TASK REQUIREMENTS: What you return must be exactly the lines from the beginning of the material through the line containing "Conhecimento montagem e", both included, and no pictures.

SOURCE MATERIAL:
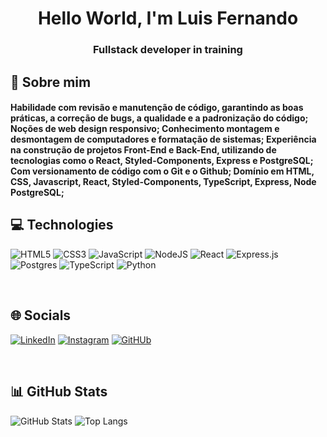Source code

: <h1 align="center">Hello World, I'm Luis Fernando</h1>
<h3 align="center">Fullstack developer in training</h3>

## 🚀 Sobre mim
<h4> Habilidade com revisão e manutenção de código, garantindo as boas práticas, a correção de bugs, a qualidade e a padronização do código;
Noções de web design responsivo;
Conhecimento montagem e desmontagem de computadores e formatação de sistemas;
Experiência na construção de projetos Front-End e Back-End, utilizando de tecnologias como o React, Styled-Components, Express e PostgreSQL;
Com versionamento de código com o Git e o Github;
Domínio em HTML, CSS, Javascript, React, Styled-Components, TypeScript, Express, Node PostgreSQL;
</h4>

## 💻 Technologies
![HTML5](https://img.shields.io/badge/HTML5-%23E34F26.svg?style=for-the-badge&logo=html5&logoColor=white) ![CSS3](https://img.shields.io/badge/css3-%231572B6.svg?style=for-the-badge&logo=css3&logoColor=white) ![JavaScript](https://img.shields.io/badge/javascript-%23323330.svg?style=for-the-badge&logo=javascript&logoColor=%23F7DF1E) ![NodeJS](https://img.shields.io/badge/node.js-6DA55F?style=for-the-badge&logo=node.js&logoColor=white) ![React](https://img.shields.io/badge/react-%2320232a.svg?style=for-the-badge&logo=react&logoColor=%2361DAFB) ![Express.js](https://img.shields.io/badge/express.js-%23404d59.svg?style=for-the-badge&logo=express&logoColor=%2361DAFB) ![Postgres](https://img.shields.io/badge/postgres-%23316192.svg?style=for-the-badge&logo=postgresql&logoColor=white) ![TypeScript](https://img.shields.io/badge/typescript-%23007ACC.svg?style=for-the-badge&logo=typescript&logoColor=white) ![Python](https://img.shields.io/badge/python-3670A0?style=for-the-badge&logo=python&logoColor=ffdd54) 

<br>

## 🌐 Socials
[![LinkedIn](https://img.shields.io/badge/linkedin-%230077B5.svg?style=for-the-badge&logo=linkedin&logoColor=white)](https://www.linkedin.com/in/luis-fernando-alves-pereira-ab7076186/) [![Instagram](https://img.shields.io/badge/Instagram-%23E4405F.svg?style=for-the-badge&logo=Instagram&logoColor=white)](https://instagram.com/lobonalua?igshid=OGQ5ZDc2ODk2ZA==) [![GitHUb](https://img.shields.io/badge/GitHub-100000?style=for-the-badge&logo=github&logoColor=white)](https://github.com/Linquest)

<br>

## 📊 GitHub Stats
![GitHub Stats](https://github-readme-stats.vercel.app/api?username=Linquest&theme=transparent&bg_color=000&border_color=30A3DC&show_icons=true&icon_color=30A3DC&title_color=E94D5F&text_color=FFF)
![Top Langs](https://github-readme-stats-git-masterrstaa-rickstaa.vercel.app/api/top-langs/?username=Linquest&bg_color=000&border_color=30A3DC&title_color=E94D5F&text_color=FFF)

<!--
**Linquest/Linquest** is a ✨ _special_ ✨ repository because its `README.md` (this file) appears on your GitHub profile.

Here are some ideas to get you started:

- 🔭 I’m currently working on ...
- 🌱 I’m currently learning ...
- 👯 I’m looking to collaborate on ...
- 🤔 I’m looking for help with ...
- 💬 Ask me about ...
- 📫 How to reach me: ...
- 😄 Pronouns: ...
- ⚡ Fun fact: ...
-->
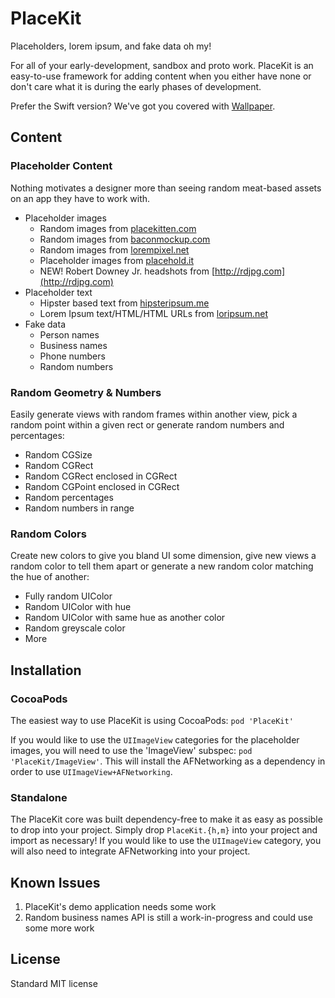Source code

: PlaceKit
========

Placeholders, lorem ipsum, and fake data oh my!

For all of your early-development, sandbox and proto work. PlaceKit is an easy-to-use framework for adding content when you either have none or don't care what it is during the early phases of development.

Prefer the Swift version? We've got you covered with [Wallpaper](https://github.com/enmiller/Wallpaper).

## Content
### Placeholder Content

Nothing motivates a designer more than seeing random meat-based assets on an app they have to work with.

- Placeholder images
    - Random images from [placekitten.com](http://placekitten.com)
    - Random images from [baconmockup.com](http://baconmockup.com)
    - Random images from [lorempixel.net](http://lorempixel.com)
    - Placeholder images from [placehold.it](http://placehold.it)
    - NEW! Robert Downey Jr. headshots from [http://rdjpg.com](http://rdjpg.com)
- Placeholder text
    - Hipster based text from [hipsteripsum.me](http://hipsteripsum.me)
    - Lorem Ipsum text/HTML/HTML URLs from [loripsum.net](http://loripsum.net)
- Fake data
    - Person names
    - Business names
    - Phone numbers
    - Random numbers

### Random Geometry & Numbers

Easily generate views with random frames within another view, pick a random point within a given rect or generate random numbers and percentages:

- Random CGSize
- Random CGRect
- Random CGRect enclosed in CGRect
- Random CGPoint enclosed in CGRect
- Random percentages
- Random numbers in range

### Random Colors

Create new colors to give you bland UI some dimension, give new views a random color to tell them apart or generate a new random color matching the hue of another:

- Fully random UIColor
- Random UIColor with hue
- Random UIColor with same hue as another color
- Random greyscale color
- More

## Installation
### CocoaPods
The easiest way to use PlaceKit is using CocoaPods: `pod 'PlaceKit'`

If you would like to use the `UIImageView` categories for the placeholder images, you will need to use the 'ImageView' subspec: `pod 'PlaceKit/ImageView'`. This will install the AFNetworking as a dependency in order to use `UIImageView+AFNetworking`.

### Standalone
The PlaceKit core was built dependency-free to make it as easy as possible to drop into your project. Simply drop `PlaceKit.{h,m}` into your project and import as necessary! If you would like to use the `UIImageView` category, you will also need to integrate AFNetworking into your project.

## Known Issues

1. PlaceKit's demo application needs some work
2. Random business names API is still a work-in-progress and could use some more work

## License
Standard MIT license
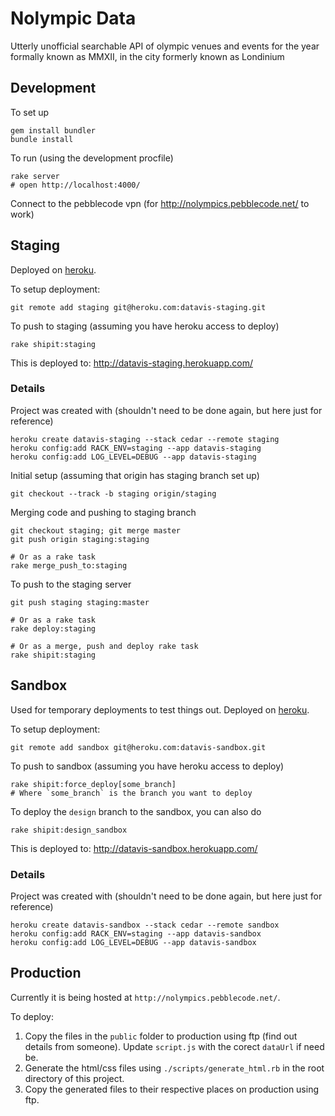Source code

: # Nolympic Data

Utterly unofficial searchable API of olympic venues and events for the year formally known as MMXII, in the city formerly known as Londinium

## Development

To set up

    gem install bundler
    bundle install

To run (using the development procfile)

    rake server
    # open http://localhost:4000/

Connect to the pebblecode vpn (for http://nolympics.pebblecode.net/ to work)

## Staging

Deployed on [heroku](http://www.heroku.com/).

To setup deployment:

    git remote add staging git@heroku.com:datavis-staging.git

To push to staging (assuming you have heroku access to deploy)

    rake shipit:staging

This is deployed to: http://datavis-staging.herokuapp.com/

### Details

Project was created with (shouldn't need to be done again, but here just for reference)

    heroku create datavis-staging --stack cedar --remote staging
    heroku config:add RACK_ENV=staging --app datavis-staging
    heroku config:add LOG_LEVEL=DEBUG --app datavis-staging

Initial setup (assuming that origin has staging branch set up)

    git checkout --track -b staging origin/staging

Merging code and pushing to staging branch

    git checkout staging; git merge master
    git push origin staging:staging

    # Or as a rake task
    rake merge_push_to:staging

To push to the staging server

    git push staging staging:master

    # Or as a rake task
    rake deploy:staging

    # Or as a merge, push and deploy rake task
    rake shipit:staging

## Sandbox

Used for temporary deployments to test things out. Deployed on [heroku](http://www.heroku.com/).

To setup deployment:

    git remote add sandbox git@heroku.com:datavis-sandbox.git

To push to sandbox (assuming you have heroku access to deploy)

    rake shipit:force_deploy[some_branch]
    # Where `some_branch` is the branch you want to deploy

To deploy the `design` branch to the sandbox, you can also do

    rake shipit:design_sandbox

This is deployed to: http://datavis-sandbox.herokuapp.com/

### Details

Project was created with (shouldn't need to be done again, but here just for reference)

    heroku create datavis-sandbox --stack cedar --remote sandbox
    heroku config:add RACK_ENV=staging --app datavis-sandbox
    heroku config:add LOG_LEVEL=DEBUG --app datavis-sandbox

## Production

Currently it is being hosted at `http://nolympics.pebblecode.net/`.

To deploy:

1. Copy the files in the `public` folder to production using ftp (find out details from someone). Update `script.js` with the corect `dataUrl` if need be.
2. Generate the html/css files using `./scripts/generate_html.rb` in the root directory of this project.
3. Copy the generated files to their respective places on production using ftp.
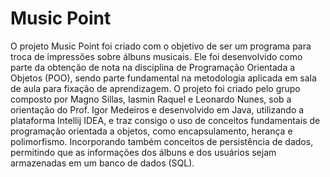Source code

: # Music Point

O projeto Music Point foi criado com o objetivo de ser um programa para troca de impressões sobre álbuns musicais. Ele foi desenvolvido como parte da obtenção de nota na disciplina de Programação Orientada a Objetos (POO), sendo parte fundamental na metodologia aplicada em sala de aula para fixação de aprendizagem. O projeto foi criado pelo grupo composto por Magno Sillas, Iasmin Raquel e Leonardo Nunes, sob a orientação do Prof. Igor Medeiros e desenvolvido em Java, utilizando a plataforma Intellij IDEA, e traz consigo o uso de conceitos fundamentais de programação orientada a objetos, como encapsulamento, herança e polimorfismo. Incorporando também conceitos de persistência de dados, permitindo que as informações dos álbuns e dos usuários sejam armazenadas em um banco de dados (SQL). 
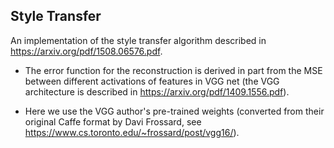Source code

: ## Style Transfer

An implementation of the style transfer algorithm described in https://arxiv.org/pdf/1508.06576.pdf. 

- The error function for the reconstruction is derived in part from the MSE between different activations of features in
VGG net (the VGG architecture is described in https://arxiv.org/pdf/1409.1556.pdf). 

- Here we use the VGG author's pre-trained weights (converted from their original Caffe format by Davi Frossard, see https://www.cs.toronto.edu/~frossard/post/vgg16/).
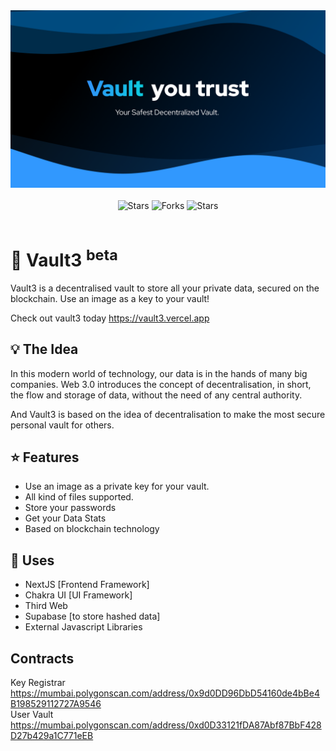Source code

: <div align="center">
  <img src="./public/assets/embed.png" width="700"/>
  <br/><br/>
  <img alt="Stars" src="https://img.shields.io/badge/build-passing-brightgreen?style=for-the-badge">
  <img alt="Forks" src="https://img.shields.io/github/forks/imsaptarshi/vault3?style=for-the-badge">
  <img alt="Stars" src="https://img.shields.io/github/stars/imsaptarshi/vault3?style=for-the-badge">
</div>
<br>

# 🚀 Vault3 <sup>beta</sup>

Vault3 is a decentralised vault to store all your private data, secured on the blockchain. Use an image as a key to your vault!

Check out vault3 today https://vault3.vercel.app

## 💡 The Idea

In this modern world of technology, our data is in the hands of many big companies. Web 3.0 introduces the concept of decentralisation, in short, the flow and storage of data, without the need of any central authority.

And Vault3 is based on the idea of decentralisation to make the most secure personal vault for others.

## ⭐ Features

- Use an image as a private key for your vault.
- All kind of files supported.
- Store your passwords
- Get your Data Stats
- Based on blockchain technology

## 🌠 Uses

- NextJS [Frontend Framework]
- Chakra UI [UI Framework]
- Third Web
- Supabase [to store hashed data]
- External Javascript Libraries

## Contracts

Key Registrar https://mumbai.polygonscan.com/address/0x9d0DD96DbD54160de4bBe4B198529112727A9546 <br/>
User Vault https://mumbai.polygonscan.com/address/0xd0D33121fDA87Abf87BbF428D27b429a1C771eEB
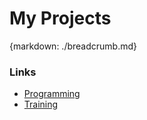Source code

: # My Projects
{markdown: ./breadcrumb.md}

### Links

* [Programming](programming/programming.md)
* [Training](training/training-contents.md)
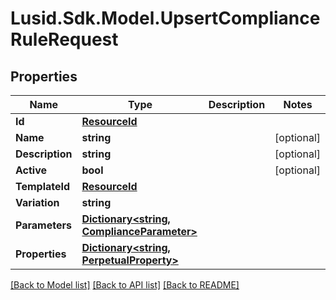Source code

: # Lusid.Sdk.Model.UpsertComplianceRuleRequest

## Properties

Name | Type | Description | Notes
------------ | ------------- | ------------- | -------------
**Id** | [**ResourceId**](ResourceId.md) |  | 
**Name** | **string** |  | [optional] 
**Description** | **string** |  | [optional] 
**Active** | **bool** |  | [optional] 
**TemplateId** | [**ResourceId**](ResourceId.md) |  | 
**Variation** | **string** |  | 
**Parameters** | [**Dictionary&lt;string, ComplianceParameter&gt;**](ComplianceParameter.md) |  | 
**Properties** | [**Dictionary&lt;string, PerpetualProperty&gt;**](PerpetualProperty.md) |  | 

[[Back to Model list]](../README.md#documentation-for-models) [[Back to API list]](../README.md#documentation-for-api-endpoints) [[Back to README]](../README.md)

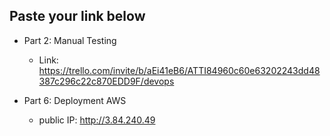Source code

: ## Paste your link below

* Part 2: Manual Testing
    - Link: https://trello.com/invite/b/aEi41eB6/ATTI84960c60e63202243dd48387c296c22c870EDD9F/devops

* Part 6: Deployment AWS
    - public IP: http://3.84.240.49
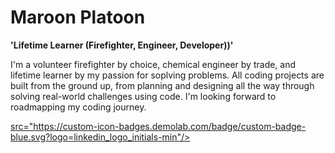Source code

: # Maroon Platoon

**'Lifetime Learner (Firefighter, Engineer, Developer))'**

I'm a volunteer firefighter by choice, chemical engineer by trade, and lifetime learner by my passion for soplving problems. All coding projects are built from the ground up, from planning and designing all the way through solving real-world challenges using code. I'm looking forward to roadmapping my coding journey. 

<p align="left">
  <a href="https://www.linkedin.com/in/james-d-caruso/">
    src="https://custom-icon-badges.demolab.com/badge/custom-badge-blue.svg?logo=linkedin_logo_initials-min"/></a>
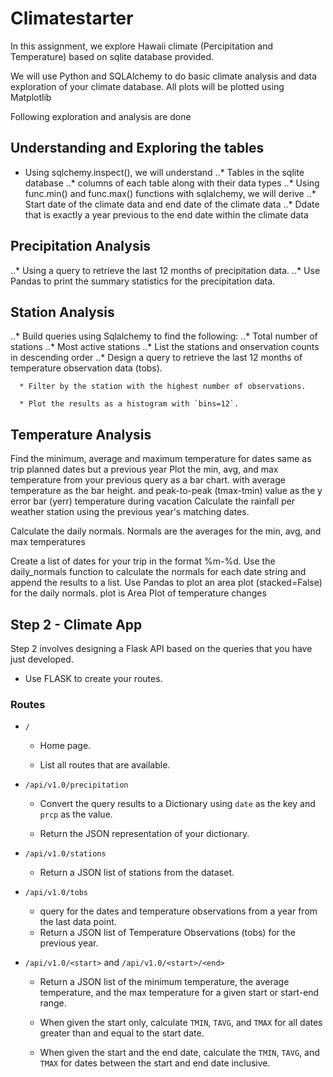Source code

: # Climatestarter
In this assignment, we explore Hawaii climate (Percipitation and Temperature) based on sqlite database provided.

We will use Python and SQLAlchemy to do basic climate analysis and data exploration of your climate database. All plots will be plotted using Matplotlib

Following exploration and analysis are done

## Understanding and Exploring  the tables

* Using sqlchemy.inspect(), we will understand
      ..* Tables in the sqlite database
      ..* columns of each table along with their data types
      ..* Using func.min() and func.max() functions with sqlalchemy, we will derive
      ..* Start date of the climate data and end date of the climate data
      ..* Ddate that is exactly a year previous to the end date within the climate data

## Precipitation Analysis 
 ..* Using a query to retrieve the last 12 months of precipitation data. 
 ..* Use Pandas to print the summary statistics for the precipitation data.

## Station Analysis

..* Build queries using Sqlalchemy to find the following:
..* Total number of stations
..* Most active stations
..* List the stations and onservation counts in descending order
..* Design a query to retrieve the last 12 months of temperature observation data (tobs).

      * Filter by the station with the highest number of observations.

      * Plot the results as a histogram with `bins=12`.

## Temperature Analysis

Find the minimum, average and maximum temperature for dates same as trip planned dates 
but a previous year
Plot the min, avg, and max temperature from your previous query as a bar chart.
with average temperature as the bar height.
and peak-to-peak (tmax-tmin) value as the y error bar (yerr)
temperature during vacation
Calculate the rainfall per weather station using the previous year's matching dates.

Calculate the daily normals. Normals are the averages for the min, avg, and max temperatures

Create a list of dates for your trip in the format %m-%d. Use the daily_normals function to calculate the normals for each date string and append the results to a list.
Use Pandas to plot an area plot (stacked=False) for the daily normals.
plot is Area Plot of temperature changes

## Step 2 - Climate App

Step 2 involves designing a Flask API based on the queries that you have just developed.

* Use FLASK to create your routes.

### Routes

* `/`

  * Home page.

  * List all routes that are available.

* `/api/v1.0/precipitation`

  * Convert the query results to a Dictionary using `date` as the key and `prcp` as the value.

  * Return the JSON representation of your dictionary.

* `/api/v1.0/stations`

  * Return a JSON list of stations from the dataset.

* `/api/v1.0/tobs`
  * query for the dates and temperature observations from a year from the last data point.
  * Return a JSON list of Temperature Observations (tobs) for the previous year.

* `/api/v1.0/<start>` and `/api/v1.0/<start>/<end>`

  * Return a JSON list of the minimum temperature, the average temperature, and the max temperature 
  for a given start or start-end range.

  * When given the start only, calculate `TMIN`, `TAVG`, and `TMAX` for all dates greater than and 
  equal to the start date.

  * When given the start and the end date, calculate the `TMIN`, `TAVG`, and `TMAX` for dates 
  between the start and end date inclusive.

OUTPUT FOR THIS EXERCISE:
Source code

: <h1 align="center">Hello World, I'm Luis Fernando</h1>
<h3 align="center">Fullstack developer in training</h3>

## 🚀 Sobre mim
<h4> Habilidade com revisão e manutenção de código, garantindo as boas práticas, a correção de bugs, a qualidade e a padronização do código;
Noções de web design responsivo;
Conhecimento montagem e desmontagem de computadores e formatação de sistemas;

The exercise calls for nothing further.